Records from a data collection:

################

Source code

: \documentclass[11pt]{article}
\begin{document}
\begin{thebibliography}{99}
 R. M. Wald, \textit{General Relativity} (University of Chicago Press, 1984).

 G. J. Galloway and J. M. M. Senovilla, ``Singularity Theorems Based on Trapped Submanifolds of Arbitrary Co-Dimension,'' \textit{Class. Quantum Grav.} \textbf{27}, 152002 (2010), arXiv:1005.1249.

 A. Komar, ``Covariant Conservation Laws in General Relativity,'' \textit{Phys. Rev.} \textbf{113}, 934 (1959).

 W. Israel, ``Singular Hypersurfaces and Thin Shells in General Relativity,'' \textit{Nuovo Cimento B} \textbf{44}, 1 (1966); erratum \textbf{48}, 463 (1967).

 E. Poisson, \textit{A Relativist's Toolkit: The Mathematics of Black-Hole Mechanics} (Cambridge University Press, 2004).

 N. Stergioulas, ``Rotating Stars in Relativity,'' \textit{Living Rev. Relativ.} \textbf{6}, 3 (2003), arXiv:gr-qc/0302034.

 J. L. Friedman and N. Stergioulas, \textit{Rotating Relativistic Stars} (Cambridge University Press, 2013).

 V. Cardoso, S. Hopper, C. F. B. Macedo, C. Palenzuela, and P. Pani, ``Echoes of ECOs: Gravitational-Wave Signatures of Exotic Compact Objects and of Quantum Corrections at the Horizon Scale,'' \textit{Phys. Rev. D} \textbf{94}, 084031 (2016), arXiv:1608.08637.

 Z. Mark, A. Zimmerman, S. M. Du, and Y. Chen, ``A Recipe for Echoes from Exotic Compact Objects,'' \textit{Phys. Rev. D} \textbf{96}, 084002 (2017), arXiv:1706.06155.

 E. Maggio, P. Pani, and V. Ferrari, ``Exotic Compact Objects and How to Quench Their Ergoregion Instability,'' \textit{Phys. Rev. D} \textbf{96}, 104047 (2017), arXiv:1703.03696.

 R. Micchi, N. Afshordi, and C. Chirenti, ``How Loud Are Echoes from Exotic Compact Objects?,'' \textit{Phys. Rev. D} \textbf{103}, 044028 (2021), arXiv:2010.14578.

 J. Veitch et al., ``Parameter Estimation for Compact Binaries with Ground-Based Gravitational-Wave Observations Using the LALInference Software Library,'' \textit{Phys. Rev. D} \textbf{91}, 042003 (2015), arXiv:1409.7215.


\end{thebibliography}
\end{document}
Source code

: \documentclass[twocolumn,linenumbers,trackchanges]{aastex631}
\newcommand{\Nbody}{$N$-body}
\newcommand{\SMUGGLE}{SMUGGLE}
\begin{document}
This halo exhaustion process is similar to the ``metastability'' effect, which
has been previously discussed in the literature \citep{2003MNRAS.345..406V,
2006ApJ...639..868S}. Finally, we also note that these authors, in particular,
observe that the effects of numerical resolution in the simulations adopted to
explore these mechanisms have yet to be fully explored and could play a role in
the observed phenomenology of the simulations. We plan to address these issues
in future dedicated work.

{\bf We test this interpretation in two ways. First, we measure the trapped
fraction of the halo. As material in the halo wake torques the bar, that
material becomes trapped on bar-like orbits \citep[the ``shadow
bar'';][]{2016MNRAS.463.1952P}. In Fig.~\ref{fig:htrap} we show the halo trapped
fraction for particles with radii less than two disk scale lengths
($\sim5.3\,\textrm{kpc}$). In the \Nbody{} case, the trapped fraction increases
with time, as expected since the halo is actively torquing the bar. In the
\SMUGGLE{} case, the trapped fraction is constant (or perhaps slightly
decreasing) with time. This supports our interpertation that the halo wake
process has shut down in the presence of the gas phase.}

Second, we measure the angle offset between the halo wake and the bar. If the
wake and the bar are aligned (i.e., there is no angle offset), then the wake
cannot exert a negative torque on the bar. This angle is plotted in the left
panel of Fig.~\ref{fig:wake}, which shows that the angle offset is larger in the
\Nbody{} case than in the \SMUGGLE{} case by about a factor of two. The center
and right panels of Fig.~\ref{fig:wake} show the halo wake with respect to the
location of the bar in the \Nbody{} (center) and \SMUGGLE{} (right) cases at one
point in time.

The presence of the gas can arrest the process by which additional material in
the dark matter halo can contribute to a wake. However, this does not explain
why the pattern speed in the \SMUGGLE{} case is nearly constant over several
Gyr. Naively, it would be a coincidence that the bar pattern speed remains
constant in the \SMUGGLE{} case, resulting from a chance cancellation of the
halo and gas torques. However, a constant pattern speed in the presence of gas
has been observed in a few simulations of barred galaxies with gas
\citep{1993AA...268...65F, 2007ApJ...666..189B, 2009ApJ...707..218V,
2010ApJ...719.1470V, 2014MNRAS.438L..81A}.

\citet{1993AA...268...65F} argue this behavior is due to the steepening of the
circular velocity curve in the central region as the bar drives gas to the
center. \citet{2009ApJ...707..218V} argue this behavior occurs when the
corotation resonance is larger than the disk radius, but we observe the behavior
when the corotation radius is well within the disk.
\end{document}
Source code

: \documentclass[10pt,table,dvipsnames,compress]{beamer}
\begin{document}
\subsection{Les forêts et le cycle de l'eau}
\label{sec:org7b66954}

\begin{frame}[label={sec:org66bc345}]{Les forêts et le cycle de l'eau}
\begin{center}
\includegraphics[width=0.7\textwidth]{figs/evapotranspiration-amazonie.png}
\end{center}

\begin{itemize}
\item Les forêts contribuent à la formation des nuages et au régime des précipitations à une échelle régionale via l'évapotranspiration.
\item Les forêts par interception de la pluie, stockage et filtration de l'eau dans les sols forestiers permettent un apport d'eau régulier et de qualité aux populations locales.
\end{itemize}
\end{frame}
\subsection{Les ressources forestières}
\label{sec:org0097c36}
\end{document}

################

What to produce: Each line of the records above, from the first through the one containing "J. L. Friedman", is to be retyped exactly; no other line belongs.

Exercise result:
Source code

: \documentclass[11pt]{article}
\begin{document}
\begin{thebibliography}{99}
 R. M. Wald, \textit{General Relativity} (University of Chicago Press, 1984).

 G. J. Galloway and J. M. M. Senovilla, ``Singularity Theorems Based on Trapped Submanifolds of Arbitrary Co-Dimension,'' \textit{Class. Quantum Grav.} \textbf{27}, 152002 (2010), arXiv:1005.1249.

 A. Komar, ``Covariant Conservation Laws in General Relativity,'' \textit{Phys. Rev.} \textbf{113}, 934 (1959).

 W. Israel, ``Singular Hypersurfaces and Thin Shells in General Relativity,'' \textit{Nuovo Cimento B} \textbf{44}, 1 (1966); erratum \textbf{48}, 463 (1967).

 E. Poisson, \textit{A Relativist's Toolkit: The Mathematics of Black-Hole Mechanics} (Cambridge University Press, 2004).

 N. Stergioulas, ``Rotating Stars in Relativity,'' \textit{Living Rev. Relativ.} \textbf{6}, 3 (2003), arXiv:gr-qc/0302034.

 J. L. Friedman and N. Stergioulas, \textit{Rotating Relativistic Stars} (Cambridge University Press, 2013).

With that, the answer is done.